Precision Music Technology: Leviathan Gestural Music Control for Myo. It’s the first Myo app of its kind to fully allow users to create and control music using only gestures and movements. It’s taken us over a year to develop something that we truly feel comfortable performing with both on stage and in the studio - and we couldn’t be more proud of the result.

What do you use your Myo MIDI/OSC controller for?

We’ve been using the controller to perform electronic instruments and manipulate parameters in realtime. It’s really an incredible feeling the first time you play a chord sequence just with a flick of your hand in the air - or drive the distortion of a synth by making a fist. It’s something that’s hard to put into words but leaves you speechless. I laughed uncontrollably the first time I played with a working build of Leviathan. You can take it a step further and easily build chord sequences and cycle through them using gestures.
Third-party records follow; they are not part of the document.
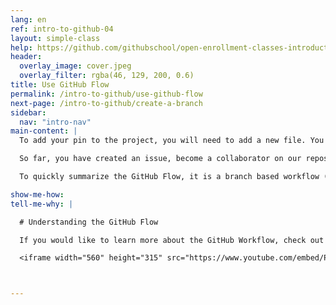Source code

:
 ```yaml
---
lang: en
ref: intro-to-github-04
layout: simple-class
help: https://github.com/githubschool/open-enrollment-classes-introduction-to-github/issues/new?title=I%20need%20help&body=Describe%20what%20you%20need%20help%20with%20here.&labels=Help%20Wanted
header:
  overlay_image: cover.jpeg
  overlay_filter: rgba(46, 129, 200, 0.6)
title: Use GitHub Flow
permalink: /intro-to-github/use-github-flow
next-page: /intro-to-github/create-a-branch
sidebar:
  nav: "intro-nav"
main-content: |
  To add your pin to the project, you will need to add a new file. You will do this with the GitHub Flow.

  So far, you have created an issue, become a collaborator on our repository, and done a little exploring. Now it is time to get to work and add your pin to the class map! To add your pin to the map, we are going to use the [GitHub Flow](https://guides.github.com/introduction/flow/).

  To quickly summarize the GitHub Flow, it is a branch based workflow (don't worry, we explain branches in the next section) that enables you to make changes to a project's file without altering the published content until _you_ are ready to share you amazing changes :sparkles:.

show-me-how:
tell-me-why: |

  # Understanding the GitHub Flow

  If you would like to learn more about the GitHub Workflow, check out this video:

  <iframe width="560" height="315" src="https://www.youtube.com/embed/PBI2Rz-ZOxU" frameborder="0" allowfullscreen></iframe>



---
```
And it can be used to change FX parameters - from simple things like filters and reverb, to complex macro and multi-FX control. I performed with the Myo recently with an indie-electronic project of mine at Standon Calling Festival in London last summer where every band member used it in a different way to enhance their performance - the lead singer tweaking his own vocal FX with a wave of a hand, our drummer controlling Ableton Live scenes and loops with a double tap, the guitarist and bassist both modulating their own FX settings with the roll of a fist, and I was triggering synth chord sequences and drones with wave in. It was a great opportunity to discover what boundaries needed to be pushed.

What do you envision for the future of wearable tech?
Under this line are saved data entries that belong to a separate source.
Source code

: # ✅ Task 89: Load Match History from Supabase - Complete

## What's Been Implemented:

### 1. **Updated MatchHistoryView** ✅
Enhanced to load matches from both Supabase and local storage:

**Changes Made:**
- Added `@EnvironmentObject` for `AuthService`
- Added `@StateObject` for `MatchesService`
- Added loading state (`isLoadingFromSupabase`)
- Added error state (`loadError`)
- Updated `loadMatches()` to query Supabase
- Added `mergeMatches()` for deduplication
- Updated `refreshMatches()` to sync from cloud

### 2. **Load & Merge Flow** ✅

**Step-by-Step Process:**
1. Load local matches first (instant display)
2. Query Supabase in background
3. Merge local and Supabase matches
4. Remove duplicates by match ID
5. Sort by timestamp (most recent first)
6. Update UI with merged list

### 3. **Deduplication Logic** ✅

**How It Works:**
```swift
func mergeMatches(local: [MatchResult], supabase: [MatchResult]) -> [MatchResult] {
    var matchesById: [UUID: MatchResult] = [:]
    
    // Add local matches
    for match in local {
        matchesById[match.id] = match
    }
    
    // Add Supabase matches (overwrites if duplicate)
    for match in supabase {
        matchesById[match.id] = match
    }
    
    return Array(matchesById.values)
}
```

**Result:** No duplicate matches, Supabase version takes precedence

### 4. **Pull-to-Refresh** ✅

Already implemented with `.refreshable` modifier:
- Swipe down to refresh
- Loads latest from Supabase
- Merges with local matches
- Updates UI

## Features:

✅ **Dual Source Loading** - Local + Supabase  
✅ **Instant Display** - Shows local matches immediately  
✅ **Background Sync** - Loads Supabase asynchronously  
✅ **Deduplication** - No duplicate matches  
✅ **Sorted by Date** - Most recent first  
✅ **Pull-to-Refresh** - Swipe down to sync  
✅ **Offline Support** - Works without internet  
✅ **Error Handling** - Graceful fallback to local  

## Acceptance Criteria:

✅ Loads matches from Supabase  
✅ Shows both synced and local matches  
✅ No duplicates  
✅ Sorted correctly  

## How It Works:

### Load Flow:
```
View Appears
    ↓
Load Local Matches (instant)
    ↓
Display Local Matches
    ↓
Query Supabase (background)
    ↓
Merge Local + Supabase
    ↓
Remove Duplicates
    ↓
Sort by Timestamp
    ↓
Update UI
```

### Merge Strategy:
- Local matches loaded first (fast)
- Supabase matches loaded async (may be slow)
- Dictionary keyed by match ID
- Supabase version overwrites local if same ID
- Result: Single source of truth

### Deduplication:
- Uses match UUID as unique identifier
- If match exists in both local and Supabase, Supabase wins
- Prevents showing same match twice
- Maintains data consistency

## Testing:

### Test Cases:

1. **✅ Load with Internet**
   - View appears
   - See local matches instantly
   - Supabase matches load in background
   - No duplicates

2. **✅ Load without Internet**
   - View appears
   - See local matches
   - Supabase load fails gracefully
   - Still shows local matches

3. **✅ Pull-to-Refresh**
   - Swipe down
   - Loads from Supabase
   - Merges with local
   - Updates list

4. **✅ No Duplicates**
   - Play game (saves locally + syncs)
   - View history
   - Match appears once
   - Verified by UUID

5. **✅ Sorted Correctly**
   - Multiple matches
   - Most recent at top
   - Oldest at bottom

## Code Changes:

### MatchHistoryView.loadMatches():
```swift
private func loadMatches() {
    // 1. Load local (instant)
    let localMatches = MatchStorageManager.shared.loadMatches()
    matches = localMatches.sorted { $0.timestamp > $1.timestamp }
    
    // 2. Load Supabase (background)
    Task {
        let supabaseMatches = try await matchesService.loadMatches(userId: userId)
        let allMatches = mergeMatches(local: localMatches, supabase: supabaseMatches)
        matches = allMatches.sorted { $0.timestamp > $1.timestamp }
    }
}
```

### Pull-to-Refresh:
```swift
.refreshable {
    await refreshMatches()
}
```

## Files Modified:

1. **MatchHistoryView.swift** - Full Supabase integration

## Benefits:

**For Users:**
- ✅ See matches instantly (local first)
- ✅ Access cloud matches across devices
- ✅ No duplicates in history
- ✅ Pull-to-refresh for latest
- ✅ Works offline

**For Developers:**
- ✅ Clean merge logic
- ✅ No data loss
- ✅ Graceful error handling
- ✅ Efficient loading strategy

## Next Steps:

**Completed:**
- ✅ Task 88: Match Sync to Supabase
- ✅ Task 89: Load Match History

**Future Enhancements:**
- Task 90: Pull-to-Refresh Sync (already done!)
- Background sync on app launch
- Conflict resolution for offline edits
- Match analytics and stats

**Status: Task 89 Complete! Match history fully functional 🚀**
Wearable tech is the future - but it’s not so much the fact that it’s wearable - it’s the gestural part - it’s breaking down the barrier between computers and humans using gestures - things we’ve been using to communicate with each other since the beginning of humanity. Every gesture we make has an emotional trigger of some sort that is universal and undeniable. I keep joking that I want to be one of the first to have a MIDI controller chip implanted in my arm - but things like that aren’t as far off as we think. I think through wearables, computers will eventually become much more transparent in our daily lives and in the way that we communicate with each other. For the Leviathan app, we’ve carefully weighed the implications of every gesture and decided upon what translates best to creating music and communicating that to other people. Even though you’re using a Myo to trigger and effect audio, it still needs to feel intuitive and be simple enough that a child can pick it up and feel the music respond in a natural way to their gestures.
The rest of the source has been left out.